Only a number is wanted: how many lines of the entries include the string "CanBeStretched"?
EXERCISE INPUT section start
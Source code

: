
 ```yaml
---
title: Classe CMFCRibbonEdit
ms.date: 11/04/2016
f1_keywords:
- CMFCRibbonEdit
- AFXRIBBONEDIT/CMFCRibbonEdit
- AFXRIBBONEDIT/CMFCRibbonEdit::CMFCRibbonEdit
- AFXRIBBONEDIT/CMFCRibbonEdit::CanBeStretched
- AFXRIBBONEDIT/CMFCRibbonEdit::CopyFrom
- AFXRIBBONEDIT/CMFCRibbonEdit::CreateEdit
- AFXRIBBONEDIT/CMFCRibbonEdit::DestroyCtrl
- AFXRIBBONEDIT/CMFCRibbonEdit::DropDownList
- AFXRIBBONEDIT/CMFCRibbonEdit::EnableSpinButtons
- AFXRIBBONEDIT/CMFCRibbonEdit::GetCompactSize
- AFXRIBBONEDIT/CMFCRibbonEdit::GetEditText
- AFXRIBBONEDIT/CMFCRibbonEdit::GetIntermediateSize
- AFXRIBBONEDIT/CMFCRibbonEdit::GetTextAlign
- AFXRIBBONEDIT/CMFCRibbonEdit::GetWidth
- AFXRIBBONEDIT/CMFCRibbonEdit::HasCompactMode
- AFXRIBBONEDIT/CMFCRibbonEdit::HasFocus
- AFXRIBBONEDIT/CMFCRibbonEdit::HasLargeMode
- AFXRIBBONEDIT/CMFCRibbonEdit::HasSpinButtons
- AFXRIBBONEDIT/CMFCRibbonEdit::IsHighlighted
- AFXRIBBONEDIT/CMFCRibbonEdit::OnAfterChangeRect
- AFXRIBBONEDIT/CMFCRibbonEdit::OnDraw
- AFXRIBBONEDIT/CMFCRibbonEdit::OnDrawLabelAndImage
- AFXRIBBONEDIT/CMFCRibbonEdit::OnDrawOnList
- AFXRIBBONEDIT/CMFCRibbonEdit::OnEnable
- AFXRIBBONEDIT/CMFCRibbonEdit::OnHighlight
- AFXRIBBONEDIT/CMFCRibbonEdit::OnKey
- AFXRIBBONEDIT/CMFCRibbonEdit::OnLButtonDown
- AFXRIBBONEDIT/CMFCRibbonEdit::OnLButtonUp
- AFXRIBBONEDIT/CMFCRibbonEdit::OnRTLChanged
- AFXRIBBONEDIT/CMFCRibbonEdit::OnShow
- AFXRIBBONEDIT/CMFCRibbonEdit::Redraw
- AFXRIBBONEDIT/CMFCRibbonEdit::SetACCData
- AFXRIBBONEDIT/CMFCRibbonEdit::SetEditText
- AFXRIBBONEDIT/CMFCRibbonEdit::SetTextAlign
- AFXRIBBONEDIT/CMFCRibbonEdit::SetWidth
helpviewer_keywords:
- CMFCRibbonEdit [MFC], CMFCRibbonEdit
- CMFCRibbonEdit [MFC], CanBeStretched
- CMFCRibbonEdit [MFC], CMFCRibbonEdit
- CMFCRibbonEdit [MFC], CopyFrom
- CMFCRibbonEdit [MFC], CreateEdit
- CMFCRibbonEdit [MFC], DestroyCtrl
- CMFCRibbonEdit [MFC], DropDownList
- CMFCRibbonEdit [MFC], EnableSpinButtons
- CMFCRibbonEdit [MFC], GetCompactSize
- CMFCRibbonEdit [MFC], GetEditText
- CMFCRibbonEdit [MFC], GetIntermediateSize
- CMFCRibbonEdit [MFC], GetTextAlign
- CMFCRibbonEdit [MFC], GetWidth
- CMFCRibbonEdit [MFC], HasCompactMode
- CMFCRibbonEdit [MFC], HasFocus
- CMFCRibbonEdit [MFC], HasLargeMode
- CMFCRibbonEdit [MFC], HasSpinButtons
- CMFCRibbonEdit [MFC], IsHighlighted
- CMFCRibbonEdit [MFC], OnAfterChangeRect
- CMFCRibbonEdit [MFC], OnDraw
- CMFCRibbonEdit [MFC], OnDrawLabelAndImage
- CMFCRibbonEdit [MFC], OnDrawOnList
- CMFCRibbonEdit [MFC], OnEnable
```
EXERCISE INPUT section end
- _EXERCISE ANSWER_: 2